[Data to process — start]

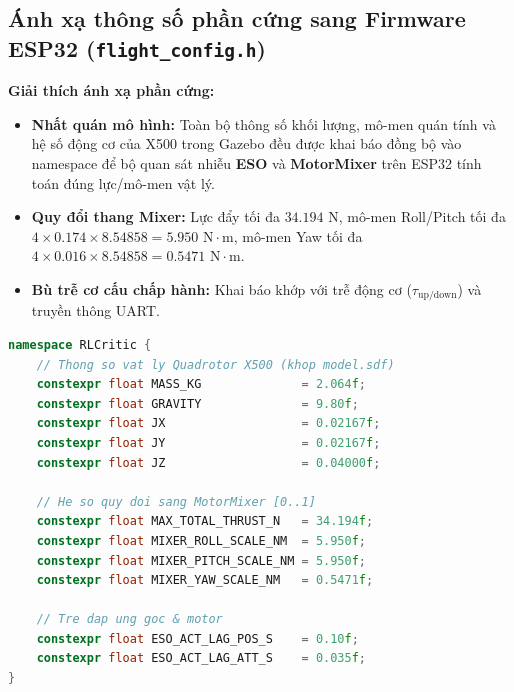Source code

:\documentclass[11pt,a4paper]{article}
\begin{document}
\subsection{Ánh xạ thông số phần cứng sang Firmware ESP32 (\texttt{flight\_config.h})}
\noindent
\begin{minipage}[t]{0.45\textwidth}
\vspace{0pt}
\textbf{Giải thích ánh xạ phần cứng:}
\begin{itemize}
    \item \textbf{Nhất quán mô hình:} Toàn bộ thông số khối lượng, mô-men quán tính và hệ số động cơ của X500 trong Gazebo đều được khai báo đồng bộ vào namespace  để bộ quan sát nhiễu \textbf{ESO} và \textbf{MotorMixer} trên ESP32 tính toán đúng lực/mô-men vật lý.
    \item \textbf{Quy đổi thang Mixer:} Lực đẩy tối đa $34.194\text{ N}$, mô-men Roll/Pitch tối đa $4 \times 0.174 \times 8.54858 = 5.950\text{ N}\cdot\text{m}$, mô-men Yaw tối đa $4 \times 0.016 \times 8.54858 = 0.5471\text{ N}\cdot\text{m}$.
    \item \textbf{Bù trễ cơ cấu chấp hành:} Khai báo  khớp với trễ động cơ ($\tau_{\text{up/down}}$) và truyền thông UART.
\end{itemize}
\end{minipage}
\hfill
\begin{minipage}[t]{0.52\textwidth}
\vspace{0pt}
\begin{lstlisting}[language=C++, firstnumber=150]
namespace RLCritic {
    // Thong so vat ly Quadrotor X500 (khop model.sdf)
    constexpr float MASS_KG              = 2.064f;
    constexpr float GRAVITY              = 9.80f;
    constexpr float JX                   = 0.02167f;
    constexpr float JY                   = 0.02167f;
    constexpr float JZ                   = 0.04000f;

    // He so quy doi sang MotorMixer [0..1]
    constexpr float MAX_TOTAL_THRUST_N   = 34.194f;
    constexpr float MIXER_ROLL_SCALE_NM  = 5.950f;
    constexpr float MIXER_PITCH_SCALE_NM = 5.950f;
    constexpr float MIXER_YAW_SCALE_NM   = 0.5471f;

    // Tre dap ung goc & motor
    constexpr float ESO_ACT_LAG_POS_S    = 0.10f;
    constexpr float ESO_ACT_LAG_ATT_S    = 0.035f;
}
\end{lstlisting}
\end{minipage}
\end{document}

[Data to process — finish]
[Data to process — start]

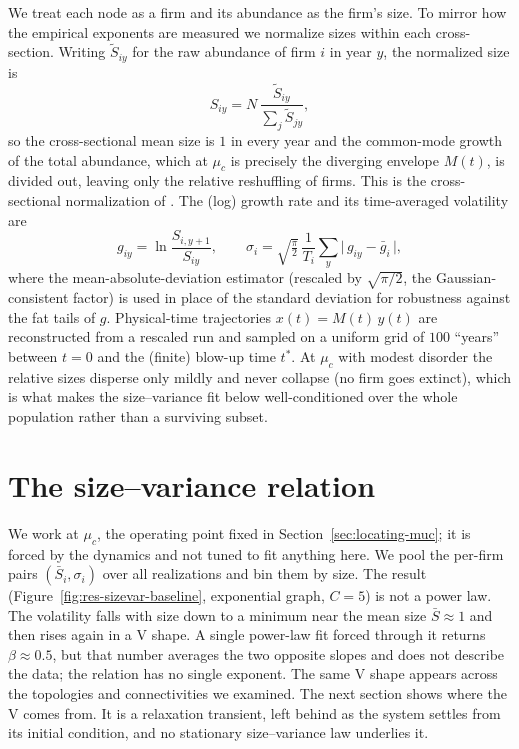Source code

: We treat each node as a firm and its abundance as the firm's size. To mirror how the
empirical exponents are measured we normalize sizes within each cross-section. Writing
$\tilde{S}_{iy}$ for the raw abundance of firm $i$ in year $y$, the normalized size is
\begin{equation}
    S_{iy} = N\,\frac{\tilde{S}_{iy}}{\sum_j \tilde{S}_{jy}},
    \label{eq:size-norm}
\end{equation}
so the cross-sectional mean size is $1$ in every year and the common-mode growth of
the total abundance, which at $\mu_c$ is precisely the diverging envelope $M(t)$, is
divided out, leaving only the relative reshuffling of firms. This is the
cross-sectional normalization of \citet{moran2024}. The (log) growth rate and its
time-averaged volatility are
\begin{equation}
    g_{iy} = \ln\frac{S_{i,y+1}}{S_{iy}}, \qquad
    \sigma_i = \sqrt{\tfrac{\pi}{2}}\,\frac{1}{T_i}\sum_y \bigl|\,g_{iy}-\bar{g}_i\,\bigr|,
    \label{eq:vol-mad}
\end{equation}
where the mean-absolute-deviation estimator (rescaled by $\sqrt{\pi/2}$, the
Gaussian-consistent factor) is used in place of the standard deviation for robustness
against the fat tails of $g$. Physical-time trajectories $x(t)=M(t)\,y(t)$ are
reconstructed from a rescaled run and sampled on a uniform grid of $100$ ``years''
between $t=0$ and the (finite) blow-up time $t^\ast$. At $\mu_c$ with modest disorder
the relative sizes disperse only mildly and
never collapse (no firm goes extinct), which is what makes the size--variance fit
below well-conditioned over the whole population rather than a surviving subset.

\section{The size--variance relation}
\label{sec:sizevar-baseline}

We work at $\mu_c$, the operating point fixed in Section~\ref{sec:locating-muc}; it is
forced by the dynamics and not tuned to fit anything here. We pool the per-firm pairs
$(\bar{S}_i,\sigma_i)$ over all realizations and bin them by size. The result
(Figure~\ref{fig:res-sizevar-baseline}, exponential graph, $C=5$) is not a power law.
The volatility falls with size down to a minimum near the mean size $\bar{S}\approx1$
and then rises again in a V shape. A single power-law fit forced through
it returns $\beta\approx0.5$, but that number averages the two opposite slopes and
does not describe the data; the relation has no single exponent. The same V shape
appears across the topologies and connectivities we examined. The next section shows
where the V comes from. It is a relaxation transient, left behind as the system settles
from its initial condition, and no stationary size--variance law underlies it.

[Data to process — finish]
[Data to process — start]

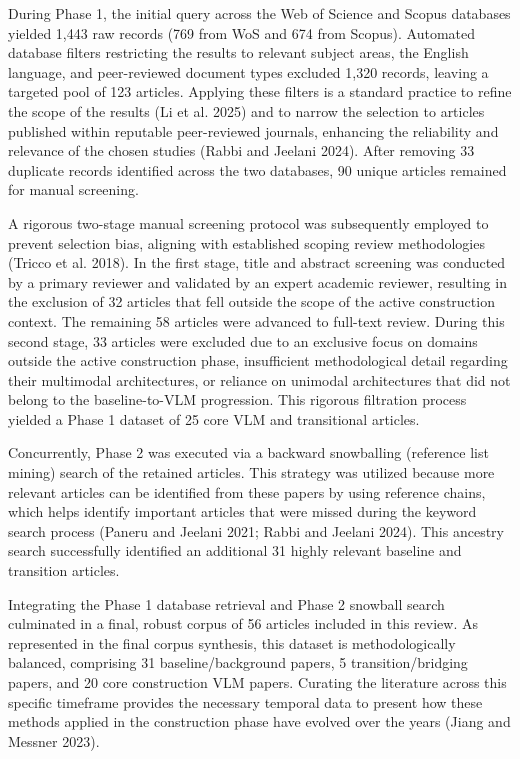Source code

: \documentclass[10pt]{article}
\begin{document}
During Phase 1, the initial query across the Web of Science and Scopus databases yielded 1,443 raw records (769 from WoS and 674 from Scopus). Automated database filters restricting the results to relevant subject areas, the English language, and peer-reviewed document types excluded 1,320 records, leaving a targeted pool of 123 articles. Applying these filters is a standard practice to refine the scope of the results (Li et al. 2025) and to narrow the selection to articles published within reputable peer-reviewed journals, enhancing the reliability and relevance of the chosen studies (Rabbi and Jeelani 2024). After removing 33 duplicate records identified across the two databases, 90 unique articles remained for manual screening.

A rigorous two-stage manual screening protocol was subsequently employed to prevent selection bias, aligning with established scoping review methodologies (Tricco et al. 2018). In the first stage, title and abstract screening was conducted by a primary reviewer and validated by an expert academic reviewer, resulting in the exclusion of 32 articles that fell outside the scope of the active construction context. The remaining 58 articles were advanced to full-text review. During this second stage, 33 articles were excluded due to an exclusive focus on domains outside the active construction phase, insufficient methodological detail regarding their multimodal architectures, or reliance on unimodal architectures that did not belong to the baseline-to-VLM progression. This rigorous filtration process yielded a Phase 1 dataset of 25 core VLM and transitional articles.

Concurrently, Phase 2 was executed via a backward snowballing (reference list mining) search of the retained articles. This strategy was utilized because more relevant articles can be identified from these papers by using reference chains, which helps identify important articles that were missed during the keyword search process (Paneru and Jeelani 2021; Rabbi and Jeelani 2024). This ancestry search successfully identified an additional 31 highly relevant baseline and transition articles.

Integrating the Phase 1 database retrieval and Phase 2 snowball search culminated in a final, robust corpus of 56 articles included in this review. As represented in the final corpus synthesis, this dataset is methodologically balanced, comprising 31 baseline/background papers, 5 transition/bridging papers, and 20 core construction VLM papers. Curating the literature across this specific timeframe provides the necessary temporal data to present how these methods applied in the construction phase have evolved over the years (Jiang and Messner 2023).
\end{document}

[Data to process — finish]

- [Problem statement] Take the listing above and repeat exactly the lines from the one containing "divided out, leaving" through the one containing "We work at $\mu_c$, the", both included.

- [Answer to the exercise]
divided out, leaving only the relative reshuffling of firms. This is the
cross-sectional normalization of \citet{moran2024}. The (log) growth rate and its
time-averaged volatility are
\begin{equation}
    g_{iy} = \ln\frac{S_{i,y+1}}{S_{iy}}, \qquad
    \sigma_i = \sqrt{\tfrac{\pi}{2}}\,\frac{1}{T_i}\sum_y \bigl|\,g_{iy}-\bar{g}_i\,\bigr|,
    \label{eq:vol-mad}
\end{equation}
where the mean-absolute-deviation estimator (rescaled by $\sqrt{\pi/2}$, the
Gaussian-consistent factor) is used in place of the standard deviation for robustness
against the fat tails of $g$. Physical-time trajectories $x(t)=M(t)\,y(t)$ are
reconstructed from a rescaled run and sampled on a uniform grid of $100$ ``years''
between $t=0$ and the (finite) blow-up time $t^\ast$. At $\mu_c$ with modest disorder
the relative sizes disperse only mildly and
never collapse (no firm goes extinct), which is what makes the size--variance fit
below well-conditioned over the whole population rather than a surviving subset.

\section{The size--variance relation}
\label{sec:sizevar-baseline}

We work at $\mu_c$, the operating point fixed in Section~\ref{sec:locating-muc}; it is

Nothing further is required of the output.